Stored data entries
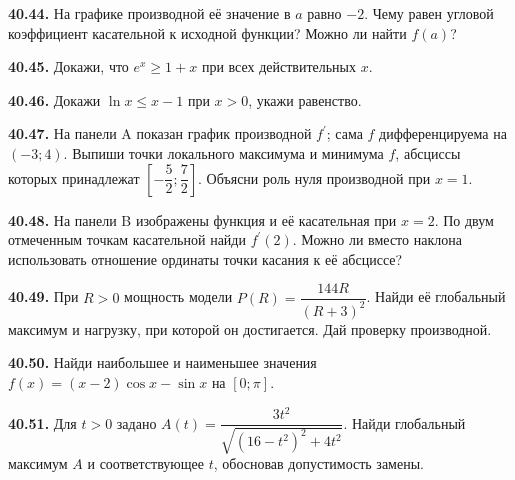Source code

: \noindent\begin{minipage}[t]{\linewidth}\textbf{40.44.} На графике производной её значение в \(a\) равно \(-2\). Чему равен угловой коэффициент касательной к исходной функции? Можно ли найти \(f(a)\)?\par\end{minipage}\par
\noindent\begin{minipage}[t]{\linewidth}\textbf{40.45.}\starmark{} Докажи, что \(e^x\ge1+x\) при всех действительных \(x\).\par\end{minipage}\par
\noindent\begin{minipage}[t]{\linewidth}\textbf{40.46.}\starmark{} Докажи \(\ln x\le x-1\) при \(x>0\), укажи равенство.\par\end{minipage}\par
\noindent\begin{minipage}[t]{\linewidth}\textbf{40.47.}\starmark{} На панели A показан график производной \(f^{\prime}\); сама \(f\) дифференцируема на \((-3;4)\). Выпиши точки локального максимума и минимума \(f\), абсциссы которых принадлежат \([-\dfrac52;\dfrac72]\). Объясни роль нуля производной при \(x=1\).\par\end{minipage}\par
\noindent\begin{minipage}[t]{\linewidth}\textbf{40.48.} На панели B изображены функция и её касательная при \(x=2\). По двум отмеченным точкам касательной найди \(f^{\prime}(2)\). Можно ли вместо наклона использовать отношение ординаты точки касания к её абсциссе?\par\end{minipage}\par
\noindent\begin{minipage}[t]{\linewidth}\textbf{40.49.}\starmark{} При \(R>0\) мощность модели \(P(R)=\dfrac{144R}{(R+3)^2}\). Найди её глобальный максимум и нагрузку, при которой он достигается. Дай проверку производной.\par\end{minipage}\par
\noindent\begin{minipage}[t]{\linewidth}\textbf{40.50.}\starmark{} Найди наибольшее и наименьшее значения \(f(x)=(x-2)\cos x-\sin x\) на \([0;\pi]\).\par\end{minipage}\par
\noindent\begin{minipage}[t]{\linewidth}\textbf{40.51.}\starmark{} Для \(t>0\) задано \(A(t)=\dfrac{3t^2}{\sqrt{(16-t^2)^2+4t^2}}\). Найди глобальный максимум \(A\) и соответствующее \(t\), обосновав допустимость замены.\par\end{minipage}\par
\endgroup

§ **Aim of the task**
Copy all of the data above exactly. Leave out every picture.

§ **Output below**
Source code

: \noindent\begin{minipage}[t]{\linewidth}\textbf{40.44.} На графике производной её значение в \(a\) равно \(-2\). Чему равен угловой коэффициент касательной к исходной функции? Можно ли найти \(f(a)\)?\par\end{minipage}\par
\noindent\begin{minipage}[t]{\linewidth}\textbf{40.45.}\starmark{} Докажи, что \(e^x\ge1+x\) при всех действительных \(x\).\par\end{minipage}\par
\noindent\begin{minipage}[t]{\linewidth}\textbf{40.46.}\starmark{} Докажи \(\ln x\le x-1\) при \(x>0\), укажи равенство.\par\end{minipage}\par
\noindent\begin{minipage}[t]{\linewidth}\textbf{40.47.}\starmark{} На панели A показан график производной \(f^{\prime}\); сама \(f\) дифференцируема на \((-3;4)\). Выпиши точки локального максимума и минимума \(f\), абсциссы которых принадлежат \([-\dfrac52;\dfrac72]\). Объясни роль нуля производной при \(x=1\).\par\end{minipage}\par
\noindent\begin{minipage}[t]{\linewidth}\textbf{40.48.} На панели B изображены функция и её касательная при \(x=2\). По двум отмеченным точкам касательной найди \(f^{\prime}(2)\). Можно ли вместо наклона использовать отношение ординаты точки касания к её абсциссе?\par\end{minipage}\par
\noindent\begin{minipage}[t]{\linewidth}\textbf{40.49.}\starmark{} При \(R>0\) мощность модели \(P(R)=\dfrac{144R}{(R+3)^2}\). Найди её глобальный максимум и нагрузку, при которой он достигается. Дай проверку производной.\par\end{minipage}\par
\noindent\begin{minipage}[t]{\linewidth}\textbf{40.50.}\starmark{} Найди наибольшее и наименьшее значения \(f(x)=(x-2)\cos x-\sin x\) на \([0;\pi]\).\par\end{minipage}\par
\noindent\begin{minipage}[t]{\linewidth}\textbf{40.51.}\starmark{} Для \(t>0\) задано \(A(t)=\dfrac{3t^2}{\sqrt{(16-t^2)^2+4t^2}}\). Найди глобальный максимум \(A\) и соответствующее \(t\), обосновав допустимость замены.\par\end{minipage}\par
\endgroup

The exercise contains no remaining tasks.